From the first line of the data below through the line bearing "This works well, but", reproduce each line exactly; do not include pictures.

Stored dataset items

[Start of section]

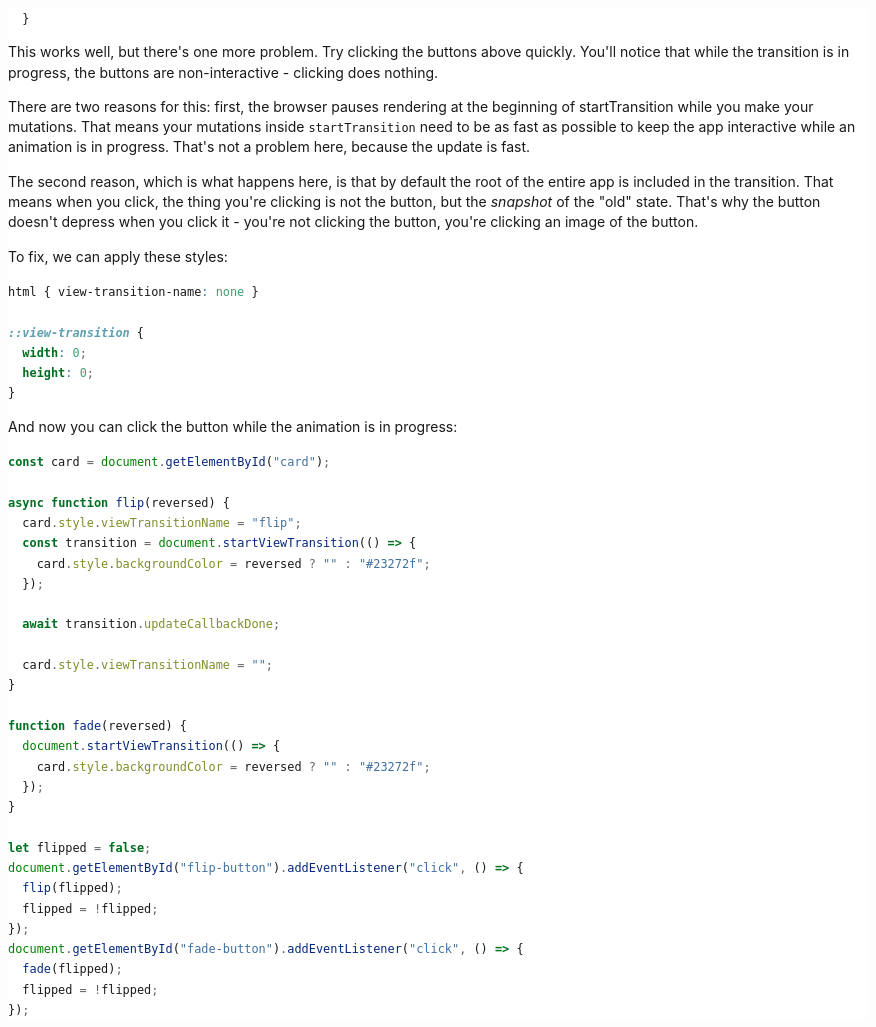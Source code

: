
 ```css src/animations.css
  }
```

</Sandpack>


This works well, but there's one more problem. Try clicking the buttons above quickly. You'll notice that while the transition is in progress, the buttons are non-interactive - clicking does nothing.

There are two reasons for this: first, the browser pauses rendering at the beginning of startTransition while you make your mutations. That means your mutations inside `startTransition` need to be as fast as possible to keep the app interactive while an animation is in progress. That's not a problem here, because the update is fast.

The second reason, which is what happens here, is that by default the root of the entire app is included in the transition. That means when you click, the thing you're clicking is not the button, but the _snapshot_ of the "old" state. That's why the button doesn't depress when you click it - you're not clicking the button, you're clicking an image of the button.

To fix, we can apply these styles:

```css
html { view-transition-name: none }

::view-transition {
  width: 0;
  height: 0;
}
```

And now you can click the button while the animation is in progress:

<Sandpack>

```js src/App.js active
const card = document.getElementById("card");

async function flip(reversed) {
  card.style.viewTransitionName = "flip";
  const transition = document.startViewTransition(() => {
    card.style.backgroundColor = reversed ? "" : "#23272f";
  });
  
  await transition.updateCallbackDone;

  card.style.viewTransitionName = "";
}

function fade(reversed) {
  document.startViewTransition(() => {
    card.style.backgroundColor = reversed ? "" : "#23272f";
  });
}

let flipped = false;
document.getElementById("flip-button").addEventListener("click", () => {
  flip(flipped);
  flipped = !flipped;
});
document.getElementById("fade-button").addEventListener("click", () => {
  fade(flipped);
  flipped = !flipped;
});
```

[End of section]

__PROBLEM SOLUTION__.
Source code

:
 ```css src/animations.css
  }
```

</Sandpack>


This works well, but there's one more problem. Try clicking the buttons above quickly. You'll notice that while the transition is in progress, the buttons are non-interactive - clicking does nothing.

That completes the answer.